Task to carry out:
Emit all the data exactly as provided.

### Provided records ###

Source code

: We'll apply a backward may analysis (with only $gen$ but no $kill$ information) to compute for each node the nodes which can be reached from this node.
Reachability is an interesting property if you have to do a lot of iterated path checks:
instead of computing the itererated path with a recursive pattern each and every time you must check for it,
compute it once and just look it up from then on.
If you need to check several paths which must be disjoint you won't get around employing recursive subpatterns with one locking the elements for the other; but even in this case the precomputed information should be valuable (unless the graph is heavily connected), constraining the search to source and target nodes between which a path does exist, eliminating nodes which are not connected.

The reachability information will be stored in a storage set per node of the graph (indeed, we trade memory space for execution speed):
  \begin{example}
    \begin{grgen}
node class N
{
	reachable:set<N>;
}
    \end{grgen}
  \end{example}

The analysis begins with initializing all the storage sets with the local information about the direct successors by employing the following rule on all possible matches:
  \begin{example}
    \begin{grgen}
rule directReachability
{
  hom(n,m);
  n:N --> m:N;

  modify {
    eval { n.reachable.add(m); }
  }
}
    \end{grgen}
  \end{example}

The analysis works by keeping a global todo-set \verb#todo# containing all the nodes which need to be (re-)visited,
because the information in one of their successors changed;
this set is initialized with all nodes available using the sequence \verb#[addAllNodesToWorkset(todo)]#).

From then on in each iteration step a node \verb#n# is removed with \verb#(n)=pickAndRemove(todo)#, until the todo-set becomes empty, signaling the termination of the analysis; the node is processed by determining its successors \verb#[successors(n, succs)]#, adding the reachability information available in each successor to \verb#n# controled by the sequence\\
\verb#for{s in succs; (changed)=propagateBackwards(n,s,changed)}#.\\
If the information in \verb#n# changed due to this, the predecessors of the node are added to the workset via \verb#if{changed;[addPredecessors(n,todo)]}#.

###

Written solution:
Source code

: We'll apply a backward may analysis (with only $gen$ but no $kill$ information) to compute for each node the nodes which can be reached from this node.
Reachability is an interesting property if you have to do a lot of iterated path checks:
instead of computing the itererated path with a recursive pattern each and every time you must check for it,
compute it once and just look it up from then on.
If you need to check several paths which must be disjoint you won't get around employing recursive subpatterns with one locking the elements for the other; but even in this case the precomputed information should be valuable (unless the graph is heavily connected), constraining the search to source and target nodes between which a path does exist, eliminating nodes which are not connected.

The reachability information will be stored in a storage set per node of the graph (indeed, we trade memory space for execution speed):
  \begin{example}
    \begin{grgen}
node class N
{
	reachable:set<N>;
}
    \end{grgen}
  \end{example}

The analysis begins with initializing all the storage sets with the local information about the direct successors by employing the following rule on all possible matches:
  \begin{example}
    \begin{grgen}
rule directReachability
{
  hom(n,m);
  n:N --> m:N;

  modify {
    eval { n.reachable.add(m); }
  }
}
    \end{grgen}
  \end{example}

The analysis works by keeping a global todo-set \verb#todo# containing all the nodes which need to be (re-)visited,
because the information in one of their successors changed;
this set is initialized with all nodes available using the sequence \verb#[addAllNodesToWorkset(todo)]#).

From then on in each iteration step a node \verb#n# is removed with \verb#(n)=pickAndRemove(todo)#, until the todo-set becomes empty, signaling the termination of the analysis; the node is processed by determining its successors \verb#[successors(n, succs)]#, adding the reachability information available in each successor to \verb#n# controled by the sequence\\
\verb#for{s in succs; (changed)=propagateBackwards(n,s,changed)}#.\\
If the information in \verb#n# changed due to this, the predecessors of the node are added to the workset via \verb#if{changed;[addPredecessors(n,todo)]}#.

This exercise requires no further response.